In 2013, Columbia University neuroscientists Rebecca Brachman and Christine Ann Denny were investigating the effects on mice of the anaesthetic ketamine, which has recently attracted attention for inducing rapid but short-lived remissions of depression in humans and is also used as an illegal recreational psychedelic, “Special K.”

They were using mice who had been stressed to see if ketamine could counter their resultant depression-like behaviors. Because their lab was cash-strapped, they planned to wait a week and reuse the same mice on another round of ketamine trials, but it didn’t work. Mice who had been administered ketamine the week before could no longer be made to exhibit any stress. It appeared that the ketamine had inoculated them against the effects of stressful experience.

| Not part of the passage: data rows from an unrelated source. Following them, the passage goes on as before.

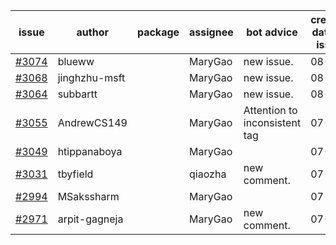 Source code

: | issue | author | package | assignee | bot advice | created date of issue | target release date | date from target |
| ------ | ------ | ------ | ------ | ------ | ------ | ------ | :-----: |
| [#3074](https://github.com/Azure/sdk-release-request/issues/3074) | blueww |  | MaryGao | new issue. | 08-09 | 08-23 |  |
| [#3068](https://github.com/Azure/sdk-release-request/issues/3068) | jinghzhu-msft |  | MaryGao | new issue. | 08-08 | 08-23 |  |
| [#3064](https://github.com/Azure/sdk-release-request/issues/3064) | subbartt |  | MaryGao | new issue. | 08-08 | 08-22 |  |
| [#3055](https://github.com/Azure/sdk-release-request/issues/3055) | AndrewCS149 |  | MaryGao | Attention to inconsistent tag | 07-29 | 08-02 |  |
| [#3049](https://github.com/Azure/sdk-release-request/issues/3049) | htippanaboya |  | MaryGao |  | 07-27 | 08-03 |  |
| [#3031](https://github.com/Azure/sdk-release-request/issues/3031) | tbyfield |  | qiaozha | new comment. | 07-21 | 08-03 |  |
| [#2994](https://github.com/Azure/sdk-release-request/issues/2994) | MSakssharm |  | MaryGao |  | 07-12 | 07-26 |  |
| [#2971](https://github.com/Azure/sdk-release-request/issues/2971) | arpit-gagneja |  | MaryGao | new comment. | 07-04 | 09-30 |  |
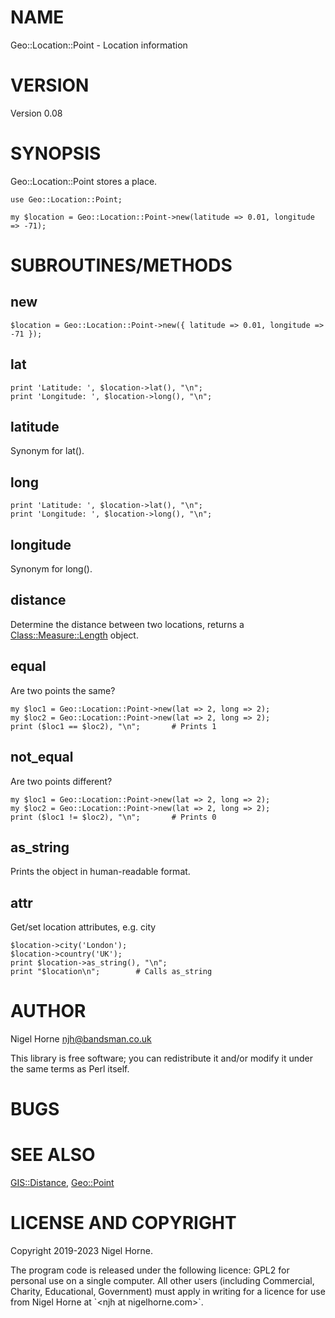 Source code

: # NAME

Geo::Location::Point - Location information

# VERSION

Version 0.08

# SYNOPSIS

Geo::Location::Point stores a place.

    use Geo::Location::Point;

    my $location = Geo::Location::Point->new(latitude => 0.01, longitude => -71);

# SUBROUTINES/METHODS

## new

    $location = Geo::Location::Point->new({ latitude => 0.01, longitude => -71 });

## lat

    print 'Latitude: ', $location->lat(), "\n";
    print 'Longitude: ', $location->long(), "\n";

## latitude

Synonym for lat().

## long

    print 'Latitude: ', $location->lat(), "\n";
    print 'Longitude: ', $location->long(), "\n";

## longitude

Synonym for long().

## distance

Determine the distance between two locations,
returns a [Class::Measure::Length](https://metacpan.org/pod/Class%3A%3AMeasure%3A%3ALength) object.

## equal

Are two points the same?

    my $loc1 = Geo::Location::Point->new(lat => 2, long => 2);
    my $loc2 = Geo::Location::Point->new(lat => 2, long => 2);
    print ($loc1 == $loc2), "\n";       # Prints 1

## not\_equal

Are two points different?

    my $loc1 = Geo::Location::Point->new(lat => 2, long => 2);
    my $loc2 = Geo::Location::Point->new(lat => 2, long => 2);
    print ($loc1 != $loc2), "\n";       # Prints 0

## as\_string

Prints the object in human-readable format.

## attr

Get/set location attributes, e.g. city

    $location->city('London');
    $location->country('UK');
    print $location->as_string(), "\n";
    print "$location\n";        # Calls as_string

# AUTHOR

Nigel Horne <njh@bandsman.co.uk>

This library is free software; you can redistribute it and/or modify
it under the same terms as Perl itself.

# BUGS

# SEE ALSO

[GIS::Distance](https://metacpan.org/pod/GIS%3A%3ADistance),
[Geo::Point](https://metacpan.org/pod/Geo%3A%3APoint)

# LICENSE AND COPYRIGHT

Copyright 2019-2023 Nigel Horne.

The program code is released under the following licence: GPL2 for personal use on a single computer.
All other users (including Commercial, Charity, Educational, Government)
must apply in writing for a licence for use from Nigel Horne at \`&lt;njh at nigelhorne.com>\`.
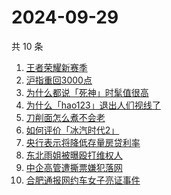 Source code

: # 2024-09-29

共 10 条

<!-- BEGIN ZHIHUSEARCH -->
<!-- 最后更新时间 Sun Sep 29 2024 08:59:01 GMT+0800 (China Standard Time) -->
1. [王者荣耀新赛季](https://www.zhihu.com/search?q=王者荣耀新赛季)
1. [沪指重回3000点](https://www.zhihu.com/search?q=沪指重回3000点)
1. [为什么都说「死神」时髦值很高](https://www.zhihu.com/search?q=为什么都说「死神」时髦值很高)
1. [为什么「hao123」退出人们视线了](https://www.zhihu.com/search?q=为什么「hao123」退出人们视线了)
1. [刀削面怎么煮不会老](https://www.zhihu.com/search?q=刀削面怎么煮不会老)
1. [如何评价「冰汽时代2」](https://www.zhihu.com/search?q=如何评价「冰汽时代2」)
1. [央行表示将降低存量房贷利率](https://www.zhihu.com/search?q=央行表示将降低存量房贷利率)
1. [东北雨姐被曝殴打维权人](https://www.zhihu.com/search?q=东北雨姐被曝殴打维权人)
1. [中企高管遭撕票嫌犯落网](https://www.zhihu.com/search?q=中企高管遭撕票嫌犯落网)
1. [合肥通报网约车女子亮证事件](https://www.zhihu.com/search?q=合肥通报网约车女子亮证事件)
<!-- END ZHIHUSEARCH -->
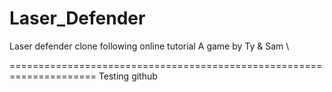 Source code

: # Laser_Defender
Laser defender clone following online tutorial
A game by Ty & Sam
\




=====================================================================
Testing github
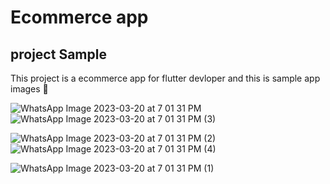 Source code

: # Ecommerce app

## project Sample

This project is a ecommerce app for flutter devloper and this is sample app images 🥰 

![WhatsApp Image 2023-03-20 at 7 01 31 PM](https://user-images.githubusercontent.com/128015253/226355437-d0f8e99c-371a-4de5-b85f-8d5da320b61b.jpeg)  ![WhatsApp Image 2023-03-20 at 7 01 31 PM (3)](https://user-images.githubusercontent.com/128015253/226355522-509c2d82-908e-4a73-97fe-01b858e6d0e3.jpeg)


![WhatsApp Image 2023-03-20 at 7 01 31 PM (2)](https://user-images.githubusercontent.com/128015253/226355545-b5b10432-e657-4ae1-a6da-88c3727265f3.jpeg) ![WhatsApp Image 2023-03-20 at 7 01 31 PM (4)](https://user-images.githubusercontent.com/128015253/226355576-e2194452-864b-4dd7-a398-4e3a3ee9458d.jpeg)



![WhatsApp Image 2023-03-20 at 7 01 31 PM (1)](https://user-images.githubusercontent.com/128015253/226355593-ee802e2c-f576-41ea-9ccf-58b502ff9f42.jpeg)
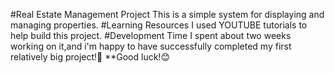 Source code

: #Real Estate Management Project
This is a simple system for displaying and managing properties.
#Learning Resources
I used YOUTUBE tutorials to help build this project.
#Development Time 
I spent about two weeks working on it,and i'm happy to have successfully completed my first relatively big project!🎉
**Good luck!😊
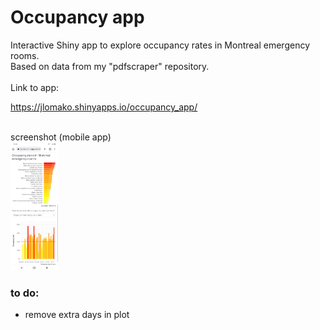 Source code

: <h1>Occupancy app</h1>
Interactive Shiny app to explore occupancy rates in Montreal emergency rooms.
<br>
Based on data from my "pdfscraper" repository.
<br><br>
Link to app:

<a href = "https://jlomako.shinyapps.io/occupancy_app/">https://jlomako.shinyapps.io/occupancy_app/</a>

<br>
screenshot (mobile app)

<br>
<a href = "https://jlomako.shinyapps.io/occupancy_app/">
   <img src="Screenshot_20220714-153456.png" alt="screenshot" width=15%>
</a>

### to do:
* remove extra days in plot
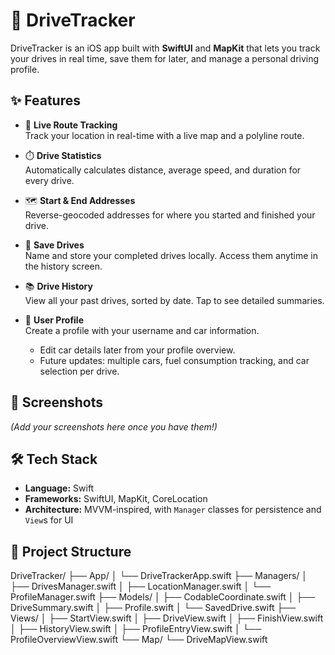 # 🚗 DriveTracker

DriveTracker is an iOS app built with **SwiftUI** and **MapKit** that lets you track your drives in real time, save them for later, and manage a personal driving profile.  

## ✨ Features

- 📍 **Live Route Tracking**  
  Track your location in real-time with a live map and a polyline route.

- ⏱️ **Drive Statistics**  
  Automatically calculates distance, average speed, and duration for every drive.

- 🗺️ **Start & End Addresses**  
  Reverse-geocoded addresses for where you started and finished your drive.

- 💾 **Save Drives**  
  Name and store your completed drives locally. Access them anytime in the history screen.

- 📚 **Drive History**  
  View all your past drives, sorted by date. Tap to see detailed summaries.

- 👤 **User Profile**  
  Create a profile with your username and car information.  
  - Edit car details later from your profile overview.  
  - Future updates: multiple cars, fuel consumption tracking, and car selection per drive.

## 📸 Screenshots
*(Add your screenshots here once you have them!)*

## 🛠️ Tech Stack

- **Language:** Swift
- **Frameworks:** SwiftUI, MapKit, CoreLocation
- **Architecture:** MVVM-inspired, with `Manager` classes for persistence and `View`s for UI

## 📂 Project Structure

DriveTracker/
├── App/
│   └── DriveTrackerApp.swift
├── Managers/
│   ├── DrivesManager.swift
│   ├── LocationManager.swift
│   └── ProfileManager.swift
├── Models/
│   ├── CodableCoordinate.swift
│   ├── DriveSummary.swift
│   ├── Profile.swift
│   └── SavedDrive.swift
├── Views/
│   ├── StartView.swift
│   ├── DriveView.swift
│   ├── FinishView.swift
│   ├── HistoryView.swift
│   ├── ProfileEntryView.swift
│   └── ProfileOverviewView.swift
└── Map/
└── DriveMapView.swift
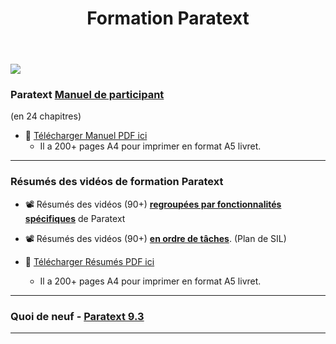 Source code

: ﻿---
title: Formation Paratext 
sidebar_position: 1
slug: /
---


![](pathname:///img/cropped-PT9-web-banner.png)  




### Paratext [**Manuel de participant**](Training-Manual/Overview) 
(en 24 chapitres)

-  :book: [Télécharger Manuel PDF ici](pathname:///img/Ptx-man-fr.pdf)  
   - Il a 200+ pages A4 pour imprimer en format A5 livret.

----

### Résumés des vidéos de formation Paratext
-  :film_projector: Résumés des vidéos (90+) [**regroupées par fonctionnalités spécifiques**](Video-summaries/00-list-of-features.md) de Paratext

-  :film_projector: Résumés des vidéos (90+) [**en ordre de tâches**](Video-summaries/Overview.md). (Plan de SIL)

- :book:  [Télécharger Résumés PDF ici](pathname:///img/Ptx-vidsum-fr.pdf)  
   - Il a 200+ pages A4 pour imprimer en format A5 livret.

----

### Quoi de neuf - [Paratext 9.3](Video-summaries/00-Whats-new.md)

---- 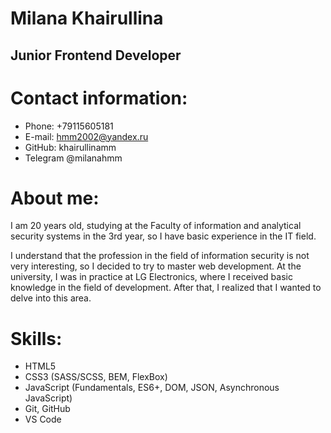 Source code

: # Milana Khairullina
## Junior Frontend Developer
# Contact information:
* Phone: +79115605181
* E-mail: hmm2002@yandex.ru
* GitHub: khairullinamm
* Telegram @milanahmm
# About me:
I am 20 years old, studying at the Faculty of information and analytical security systems in the 3rd year, so I have basic experience in the IT field.

I understand that the profession in the field of information security is not very interesting, so I decided to try to master web development. At the university, I was in practice at LG Electronics, where I received basic knowledge in the field of development. After that, I realized that I wanted to delve into this area.
# Skills:
* HTML5
* CSS3 (SASS/SCSS, BEM, FlexBox)
* JavaScript (Fundamentals, ES6+, DOM, JSON, Asynchronous JavaScript)
* Git, GitHub
* VS Code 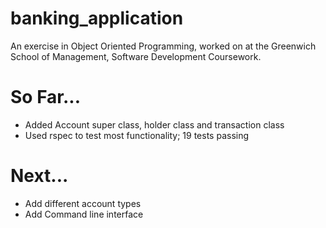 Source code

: # banking_application

An exercise in Object Oriented Programming, worked on at the Greenwich School of Management, Software Development Coursework.

# So Far...
* Added Account super class, holder class and transaction class
* Used rspec to test most functionality; 19 tests passing

# Next...
* Add different account types
* Add Command line interface
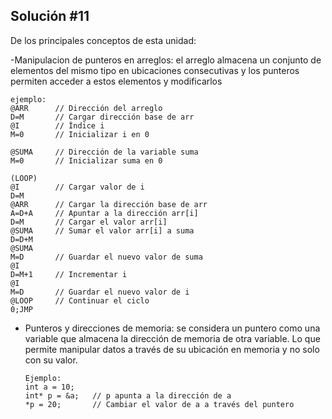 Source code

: ## Solución #11
De los principales conceptos de esta unidad:

 -Manipulacion de punteros en arreglos: el arreglo almacena un conjunto de elementos del mismo tipo en ubicaciones consecutivas y los punteros permiten acceder a estos elementos y modificarlos

    ejemplo:
    @ARR      // Dirección del arreglo
    D=M       // Cargar dirección base de arr
    @I        // Índice i
    M=0       // Inicializar i en 0

    @SUMA     // Dirección de la variable suma
    M=0       // Inicializar suma en 0

    (LOOP)
    @I        // Cargar valor de i
    D=M
    @ARR      // Cargar la dirección base de arr
    A=D+A     // Apuntar a la dirección arr[i]
    D=M       // Cargar el valor arr[i]
    @SUMA     // Sumar el valor arr[i] a suma
    D=D+M
    @SUMA
    M=D       // Guardar el nuevo valor de suma
    @I
    D=M+1     // Incrementar i
    @I
    M=D       // Guardar el nuevo valor de i
    @LOOP     // Continuar el ciclo
    0;JMP


- Punteros y direcciones de memoria: se considera un puntero como una variable que almacena la dirección de memoria de otra variable. Lo que permite manipular datos a través de su ubicación en memoria y no solo con su valor.

      Ejemplo:
      int a = 10;
      int* p = &a;   // p apunta a la dirección de a
      *p = 20;       // Cambiar el valor de a a través del puntero


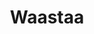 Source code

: ---
description: 来自全世界的艺术情怀作品，包括照片、画、工艺制品等等。锤子，这才叫情怀。
layout: post
results:
- currency: CNY
  version: '1.10.0'
  artistId: 1081052606
  primaryGenreName: Social Networking
  artworkUrl60: http://is1.mzstatic.com/image/thumb/Purple18/v4/c1/82/62/c1826220-0d10-16f8-4a07-ddd8e8a475a1/source/60x60bb.jpg
  minimumOsVersion: '7.0'
  appletvScreenshotUrls: &a []
  sellerName: Yasmeen Rasool
  supportedDevices:
  - iPhone4
  - iPad2Wifi
  - iPad23G
  - iPhone4S
  - iPadThirdGen
  - iPadThirdGen4G
  - iPhone5
  - iPodTouchFifthGen
  - iPadFourthGen
  - iPadFourthGen4G
  - iPadMini
  - iPadMini4G
  - iPhone5c
  - iPhone5s
  - iPhone6
  - iPhone6Plus
  - iPodTouchSixthGen
  genres:
  - 社交
  - 生活
  currentVersionReleaseDate: '2016-04-28T09:16:40Z'
  trackName: Waastaa
  isVppDeviceBasedLicensingEnabled: true
  description: "WAASTAA is your visual directory of the makers of the world.
    Discover hand-picked creatives in cities around the world and collaborate
    with them in real time. WAASTAA means being connected so we created your
    very own visual diary, keeping you in the know for can't-miss events by
    creatives in your city or anywhere in the world. \n\nFrom illustrators
    to chefs and everything in between, just search and swipe through stunning
    portfolios, connect with the makers through chat and even find out where
    you can see them and their works. WAASTAA brings you into the global community
    of makers that inspire us all. \n\nWAASTAA allows you to: \n\n • Search
    through a carefully curated collection of makers based on their profession
    and their location  \n • 'WAASTAA’ the creatives you want to follow and
    makers will then be WAASTAA'd by you, the people who admire their craftsmanship\n
    • Swipe through the portfolios of makers works from around the world \n
    • Star a makers work to add to your 'favourites’, creating your own visual
    directory \n • Chat directly with makers just to say hello, express your
    appreciation or even collaborate with them on a project.\n • Group chat
    when you really want to bring together a one-of-a-kind creation through
    seamless collaboration with makers from around the world  \n • Get notifications
    for WAASTAA events: pop ups, open portfolio nights, networking events,
    kitchen take overs by our chefs- near you\n • Be notified for independent
    maker events from the creatives you love via our notifications plus be
    in the know for events happening in the city you live in, from restaurant
    openings to artist shows to music gigs \n • Create your own WAASTAA circles
    through our community, join us to bring creatives and like minded people
    together \n • Connect directly with the 'CURATORS' if you ever need any
    guidance, help, advice, or have suggestions of great creative events you
    want us to share with our global community."
  price: 0
  trackId: 1081052607
  releaseDate: '2016-04-14T15:37:49Z'
  advisories:
  - 偶尔/轻微的色情内容或裸露
  screenshotUrls:
  - http://a2.mzstatic.com/us/r30/Purple49/v4/df/a1/2c/dfa12c28-d58e-222d-8d6f-a054f79142bd/screen1136x1136.jpeg
  - http://a4.mzstatic.com/us/r30/Purple49/v4/a2/4d/5a/a24d5ab5-7b78-57a2-8716-88631794f5b2/screen1136x1136.jpeg
  - http://a5.mzstatic.com/us/r30/Purple49/v4/f6/61/00/f6610045-4f45-9864-041d-63dfc1fe3043/screen1136x1136.jpeg
  - http://a2.mzstatic.com/us/r30/Purple49/v4/bb/df/4b/bbdf4bdb-1265-dd93-efdf-04250999eb97/screen1136x1136.jpeg
  artistViewUrl: https://itunes.apple.com/cn/developer/yasmeen-rasool/id1081052606?uo=4
  primaryGenreId: 6005
  kind: software
  fileSizeBytes: '6804924'
  sellerUrl: http://waastaa.com
  trackContentRating: 12+
  bundleId: com.Waastaa
  trackCensoredName: Waastaa
  contentAdvisoryRating: 12+
  isGameCenterEnabled: false
  artistName: Yasmeen Rasool
  languageCodesISO2A:
  - EN
  releaseNotes: Multiple bugs fixed.
  features: *a
  wrapperType: software
  artworkUrl512: http://is1.mzstatic.com/image/thumb/Purple18/v4/c1/82/62/c1826220-0d10-16f8-4a07-ddd8e8a475a1/source/512x512bb.jpg
  artworkUrl100: http://is1.mzstatic.com/image/thumb/Purple18/v4/c1/82/62/c1826220-0d10-16f8-4a07-ddd8e8a475a1/source/100x100bb.jpg
  trackViewUrl: https://geo.itunes.apple.com/cn/app/waastaa/id1081052607?mt=8&uo=4
  formattedPrice: 免费
  genreIds:
  - '6005'
  - '6012'
  ipadScreenshotUrls: *a
category: 社交
tags: tag1
resultCount: 1
title: Waastaa

--- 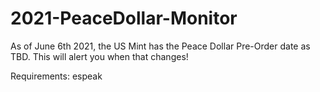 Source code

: # 2021-PeaceDollar-Monitor
As of June 6th 2021, the US Mint has the Peace Dollar Pre-Order date as TBD. This will alert you when that changes!

Requirements:
espeak

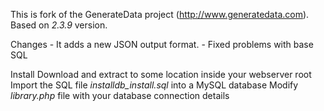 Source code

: 
This is fork of the GenerateData project (http://www.generatedata.com).
Based on *2.3.9* version.

Changes
    - It adds a new JSON output format.
    - Fixed problems with base SQL

Install
    Download and extract to some location inside your webserver root
    Import the SQL file _installdb_install.sql_ into a MySQL database
    Modify *library.php* file with your database connection details
     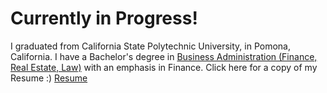 # Currently in Progress!
I graduated from California State Polytechnic University, in Pomona, California. I have a Bachelor's degree in [Business Administration (Finance, Real Estate, Law)](https://www.cpp.edu/cba/finance-real-estate-and-law/curriculum/index.shtml) with an emphasis in Finance.
Click here for a copy of my Resume :)  [Resume](https://drive.google.com/file/d/1mZhoqfIbypnWYUy-nOB_0qi3yE18avVW/view?usp=sharing)
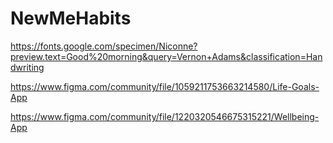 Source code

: # NewMeHabits

https://fonts.google.com/specimen/Niconne?preview.text=Good%20morning&query=Vernon+Adams&classification=Handwriting

https://www.figma.com/community/file/1059211753663214580/Life-Goals-App

https://www.figma.com/community/file/1220320546675315221/Wellbeing-App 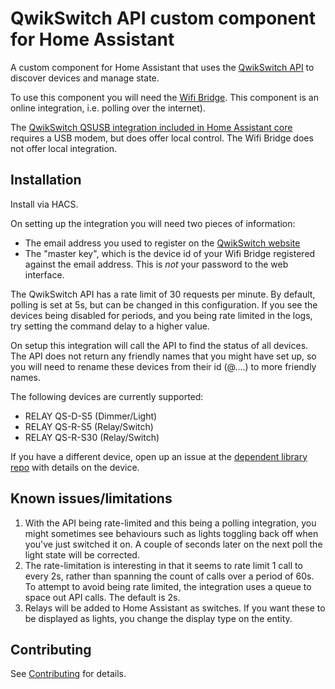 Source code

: # QwikSwitch API custom component for Home Assistant

A custom component for Home Assistant that uses the [QwikSwitch API](https://qwikswitch.com/doc/) to discover devices and manage state.

To use this component you will need the [Wifi Bridge](https://www.qwikswitch.co.za/products/wifi-bridge).  This component is an online integration, i.e. polling over the internet).

The [QwikSwitch QSUSB integration included in Home Assistant core](https://www.home-assistant.io/integrations/qwikswitch/) requires a USB modem, but does offer local control. The Wifi Bridge does not offer local integration.


## Installation

Install via HACS.

On setting up the integration you will need two pieces of information:

* The email address you used to register on the [QwikSwitch website](https://qwikswitch.com/login/)
* The "master key", which is the device id of your Wifi Bridge registered against the email address.  This is *not* your password to the web interface.

The QwikSwitch API has a rate limit of 30 requests per minute.  By default, polling is set at 5s, but can be changed in this configuration.  If you see the devices being disabled for periods, and you being rate limited in the logs, try setting the command delay to a higher value.

On setup this integration will call the API to find the status of all devices.  The API does not return any friendly names that you might have set up, so you will need to rename these devices from their id (@....) to more friendly names.

The following devices are currently supported:

* RELAY QS-D-S5 (Dimmer/Light)
* RELAY QS-R-S5 (Relay/Switch)
* RELAY QS-R-S30 (Relay/Switch)

If you have a different device, open up an issue at the [dependent library repo](https://github.com/rhanekom/qwikswitch-api) with details on the device.

## Known issues/limitations

1. With the API being rate-limited and this being a polling integration, you might sometimes see behaviours such as lights toggling back off when you've just switched it on.  A couple of seconds later on the next poll the light state will be corrected.
2. The rate-limitation is interesting in that it seems to rate limit 1 call to every 2s, rather than spanning the count of calls over a period of 60s.  To attempt to avoid being rate limited, the integration uses a queue to space out API calls.  The default is 2s.
3. Relays will be added to Home Assistant as switches.  If you want these to be displayed as lights, you change the display type on the entity.

## Contributing

See [Contributing](CONTRIBUTING.md) for details.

The investigators, rightfully skeptical of this conclusion, were able to replicate the findings in subsequent trials with mice models for PTSD as well as depression, as well as running the ketamine trial against a physiological model in which all they did was to give stress hormones. “[W]e only gave a tiny amount of the drug, and it lasted for weeks, and that’s not like anything you see with antidepressants.”

The hope, of course, is that the efficacy of the ketamine can be extended to help reduce the incidence of depression and PTSD in humans.

‘In particular, they may be of use to first-responders, emergency workers, and military personnel heading into exceptionally stressful situations.’